UNITED STATES
                       SECURITIES AND EXCHANGE COMMISSION
                             Washington, D.C. 20549

                                    FORM 8-K/A

                                 CURRENT REPORT

     PURSUANT TO SECTION 13 OR 15 (D) OF THE SECURITIES EXCHANGE ACT OF 1934

                          Date of Report: July 6, 2005

                  Reclamation Consulting And Applications, Inc.

             (Exact name of registrant as specified in its charter)



           Colorado                    000-29881               58-2222646
- ------------------------------------------------------------------------------
 (State or other jurisdiction  (Commission File Number)   (I.R.S. Employer
        of incorporation)                                Identification No.)


              23832 Rockfield Blvd. Suite 275 Lake Forest, CA 92630
                    (Address of principal executive offices)

                                 (949) 609 0590
                         (Registrant's telephone number)

         (Former name or former address, if changed since last report.)

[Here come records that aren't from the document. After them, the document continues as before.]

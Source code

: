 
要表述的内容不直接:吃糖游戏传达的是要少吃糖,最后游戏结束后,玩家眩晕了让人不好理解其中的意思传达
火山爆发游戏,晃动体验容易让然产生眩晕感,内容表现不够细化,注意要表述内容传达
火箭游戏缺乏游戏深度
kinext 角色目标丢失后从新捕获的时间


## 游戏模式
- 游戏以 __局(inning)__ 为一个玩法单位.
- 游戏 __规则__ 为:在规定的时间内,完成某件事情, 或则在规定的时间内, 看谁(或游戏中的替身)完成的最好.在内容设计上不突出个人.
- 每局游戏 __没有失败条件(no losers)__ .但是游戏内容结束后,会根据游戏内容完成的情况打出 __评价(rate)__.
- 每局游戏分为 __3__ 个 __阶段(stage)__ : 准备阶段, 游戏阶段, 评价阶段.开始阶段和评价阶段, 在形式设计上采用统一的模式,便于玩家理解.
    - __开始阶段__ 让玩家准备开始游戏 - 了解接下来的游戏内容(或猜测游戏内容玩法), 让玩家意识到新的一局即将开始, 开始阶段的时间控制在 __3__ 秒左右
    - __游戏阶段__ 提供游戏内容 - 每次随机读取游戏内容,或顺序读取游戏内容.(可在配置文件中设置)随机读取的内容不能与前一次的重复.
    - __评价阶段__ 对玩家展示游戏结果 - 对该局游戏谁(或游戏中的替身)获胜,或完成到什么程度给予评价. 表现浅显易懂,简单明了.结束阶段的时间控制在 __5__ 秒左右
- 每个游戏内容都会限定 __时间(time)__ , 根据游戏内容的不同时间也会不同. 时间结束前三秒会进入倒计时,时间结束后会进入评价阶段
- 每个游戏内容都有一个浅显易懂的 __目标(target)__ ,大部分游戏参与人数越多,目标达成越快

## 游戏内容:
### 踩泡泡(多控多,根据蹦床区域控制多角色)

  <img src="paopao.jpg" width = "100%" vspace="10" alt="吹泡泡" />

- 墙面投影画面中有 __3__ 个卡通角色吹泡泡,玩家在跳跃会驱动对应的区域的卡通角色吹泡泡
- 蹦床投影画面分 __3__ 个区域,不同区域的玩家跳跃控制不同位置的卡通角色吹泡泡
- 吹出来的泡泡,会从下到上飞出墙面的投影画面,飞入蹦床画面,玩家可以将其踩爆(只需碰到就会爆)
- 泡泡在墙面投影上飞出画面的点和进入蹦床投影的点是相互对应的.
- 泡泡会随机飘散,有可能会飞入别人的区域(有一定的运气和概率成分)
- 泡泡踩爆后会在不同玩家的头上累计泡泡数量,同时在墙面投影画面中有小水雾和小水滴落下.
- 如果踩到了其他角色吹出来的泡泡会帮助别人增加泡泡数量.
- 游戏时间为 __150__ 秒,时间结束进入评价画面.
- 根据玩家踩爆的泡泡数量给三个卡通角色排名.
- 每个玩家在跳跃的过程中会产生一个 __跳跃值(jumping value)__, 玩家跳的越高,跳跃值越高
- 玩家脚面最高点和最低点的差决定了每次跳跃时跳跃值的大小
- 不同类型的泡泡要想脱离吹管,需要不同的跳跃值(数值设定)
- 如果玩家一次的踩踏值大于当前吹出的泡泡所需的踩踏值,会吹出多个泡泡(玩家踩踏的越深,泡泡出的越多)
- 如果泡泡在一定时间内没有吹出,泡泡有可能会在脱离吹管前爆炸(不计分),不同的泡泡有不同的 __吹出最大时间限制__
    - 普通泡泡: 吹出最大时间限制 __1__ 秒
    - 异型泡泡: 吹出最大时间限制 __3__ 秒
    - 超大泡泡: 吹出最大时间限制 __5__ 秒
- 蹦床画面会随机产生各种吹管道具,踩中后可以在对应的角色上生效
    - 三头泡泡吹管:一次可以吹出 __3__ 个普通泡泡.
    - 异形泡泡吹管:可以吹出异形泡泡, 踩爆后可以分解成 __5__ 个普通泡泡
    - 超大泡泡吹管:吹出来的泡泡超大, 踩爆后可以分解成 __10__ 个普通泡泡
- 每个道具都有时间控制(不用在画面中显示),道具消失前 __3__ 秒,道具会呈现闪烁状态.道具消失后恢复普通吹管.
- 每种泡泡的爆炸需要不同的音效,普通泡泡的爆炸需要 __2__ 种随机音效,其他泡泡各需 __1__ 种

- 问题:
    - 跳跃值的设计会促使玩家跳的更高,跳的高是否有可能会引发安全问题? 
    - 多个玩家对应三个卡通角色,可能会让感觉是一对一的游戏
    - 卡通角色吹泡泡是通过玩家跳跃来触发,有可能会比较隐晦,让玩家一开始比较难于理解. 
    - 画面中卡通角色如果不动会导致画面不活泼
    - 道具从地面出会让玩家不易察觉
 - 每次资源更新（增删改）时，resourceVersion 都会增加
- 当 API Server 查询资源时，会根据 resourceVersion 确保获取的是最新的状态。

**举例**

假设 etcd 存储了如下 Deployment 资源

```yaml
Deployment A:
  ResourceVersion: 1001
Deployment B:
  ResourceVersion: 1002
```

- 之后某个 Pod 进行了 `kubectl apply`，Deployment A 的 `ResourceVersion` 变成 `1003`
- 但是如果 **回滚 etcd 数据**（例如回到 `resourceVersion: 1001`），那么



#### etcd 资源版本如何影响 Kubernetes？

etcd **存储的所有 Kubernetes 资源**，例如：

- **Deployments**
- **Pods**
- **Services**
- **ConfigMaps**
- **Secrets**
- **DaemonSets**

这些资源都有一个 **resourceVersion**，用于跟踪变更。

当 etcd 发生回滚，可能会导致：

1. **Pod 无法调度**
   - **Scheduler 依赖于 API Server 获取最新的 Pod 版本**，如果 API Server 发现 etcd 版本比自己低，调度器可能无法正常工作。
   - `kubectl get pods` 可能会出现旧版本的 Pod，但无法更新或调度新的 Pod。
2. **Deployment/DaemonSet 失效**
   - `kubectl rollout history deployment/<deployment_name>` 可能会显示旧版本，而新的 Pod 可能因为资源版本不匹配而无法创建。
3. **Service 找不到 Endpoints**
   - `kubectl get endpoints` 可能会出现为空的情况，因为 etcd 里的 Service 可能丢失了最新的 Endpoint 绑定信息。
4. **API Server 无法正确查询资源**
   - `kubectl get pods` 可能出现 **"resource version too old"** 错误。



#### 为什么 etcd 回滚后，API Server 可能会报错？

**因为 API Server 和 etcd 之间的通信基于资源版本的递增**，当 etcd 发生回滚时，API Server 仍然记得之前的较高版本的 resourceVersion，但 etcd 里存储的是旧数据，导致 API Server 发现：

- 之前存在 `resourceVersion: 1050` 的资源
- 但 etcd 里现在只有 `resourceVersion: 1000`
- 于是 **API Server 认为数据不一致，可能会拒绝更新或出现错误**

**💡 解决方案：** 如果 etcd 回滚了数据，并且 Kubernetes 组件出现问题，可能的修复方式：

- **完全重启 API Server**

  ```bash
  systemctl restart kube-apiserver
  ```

Check the appropriate box below if the Form 8-K filing is intended to
simultaneously satisfy the filing obligation of the registrant under any of the
following provisions (see General Instructions A.2 below):

|_|   Written communications pursuant to Rule 425 under the Securities Act (17
      CFR 230.425)

|_|   Soliciting material pursuant to Rule 14a-12 under the Exchange Act (17 CFR
      240.14a-12)

|_|   Pre-commencement communications pursuant to Rule 14d-2(b) under the
      Exchange Act (17 CFR 240.14d-2(b))

|_|   Pre-commencement communications pursuant to Rule 13e-4(c) under the
      Exchange Act (17 CFR 240.13e-4(c))

SECTION 4 - MATTERS RELATED TO ACCOUNTANTS AND FINANCIAL STATEMENTS

Item 4.01. Changes in Registrant's Certifying Accountant

(a) Previous Independent Accountants.

On June 30, 2005, Kabani & Company, Inc ("Kabani") was dismissed as independent
accountants of Reclamation Consulting And Applications , Inc. (the "Company").
Kabani reported on the Company's financial statements for the years ended June
30, 2004 and 2003. Their opinion did not contain an adverse opinion or a
disclaimer of opinion, and was not qualified as to uncertainty, audit scope, or
accounting principles but was modified as to a going concern. The decision to
change accountants was recommended and approved by the Company's Board of
Directors.

During the Company's most recent full fiscal years ended June 30, 2004 and 2003
and through the date of their dismissal , there were no disagreements with
Kabani on any matters of accounting principles or practices, financial statement
disclosure, or auditing scope or procedures, which disagreements, if not
resolved to the satisfaction of Kabani, would have caused them to make reference
to the subject matter of such disagreements in connection with their reports;
and there were no reportable events, as listed in Item 304 (a)(1)(v) of
Regulation S-K.

The Company has provided Kabani with a copy of these disclosures. Attached as



Exhibit 16 to this Form 8-K is a copy of Kabani's letter, dated July 25, 2005,
stating their agreement with such statements.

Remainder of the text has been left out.